The island was named "Santa Catalina" by Christopher Columbus, who visited it in May 1494.

===William Kidd's Quedagh Merchant===
On December 13, 2007, the shipwreck of a 17th-century merchant vessel was found at a depth of 3 m roughly 70 m offshore. It has since been identified as the pirate Captain William Kidd's 1699 ship . The vessel was also known as Cara Merchant according to Kidd's original testimony during his trial prior to his hanging on May 23, 1701. A team of researchers from Indiana University first discovered the wreckage in 2007 and have since established a Marine Protected Area in an attempt to preserve both the archaeological remains of the shipwreck and its surrounding reef ecosystem. The famed shipwreck has been nominated as a Living Museum in the Sea. Living Museums in the Sea is a program with the goal of protecting submerged cultural and biological resources around the world.

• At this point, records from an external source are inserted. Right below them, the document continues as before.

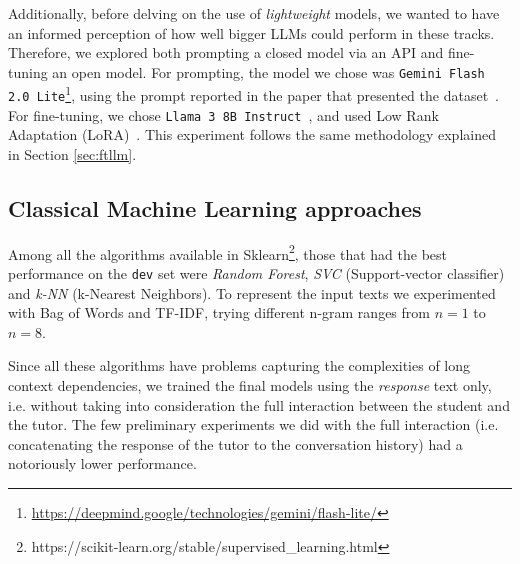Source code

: \documentclass[11pt]{article}
\begin{document}
Additionally, before delving on the use of \textit{lightweight} models, we wanted to have an informed perception of how well bigger LLMs could perform in these tracks.
Therefore, we explored both prompting a closed model via an API and fine-tuning an open model.
For prompting, the model we chose was \texttt{Gemini Flash 2.0 Lite}\footnote{\url{https://deepmind.google/technologies/gemini/flash-lite/}}, using the prompt reported in the paper that presented the dataset~\citep{maurya-etal-2025-unifying}.
For fine-tuning, we chose \texttt{Llama 3 8B Instruct}~\cite{llama3modelcard}, and used Low Rank Adaptation (LoRA)~\cite{hu2022lora}.
This experiment follows the same methodology explained in Section \ref{sec:ftllm}.


\subsection{Classical Machine Learning approaches}
Among all the algorithms available in Sklearn\footnote{https://scikit-learn.org/stable/supervised\_learning.html}, those that had the best performance on the \texttt{dev} set were \textit{Random Forest}, \textit{SVC} (Support-vector classifier) and \textit{k-NN} (k-Nearest Neighbors).
To represent the input texts we experimented with Bag of Words and TF-IDF, trying different n-gram ranges from $n=1$ to $n=8$. 

Since all these algorithms have problems capturing the complexities of long context 
dependencies, we trained the final models using the \textit{response} text only, i.e. without taking into consideration the full interaction between the student and the tutor.
The few preliminary experiments we did with the full interaction (i.e. concatenating the response of the tutor to the conversation history) had a notoriously lower performance.
\end{document}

In a partnership with the Children's Museum of Indianapolis and the Oficina Nacional de Patrimonio Cultural Subacuático (ONPCS), Indiana University recovered one of the 26 cannons found on the wreckage of Quedagh Merchant. The cannon is now on display at the "National Geographic: Treasures of the Earth" exhibit in Indianapolis, United States. At the Children's Museum of Indianapolis, Indiana University students teach visitors about Quedagh Merchant as well as the history of the country, maritime history, artifact conservation, and archaeology.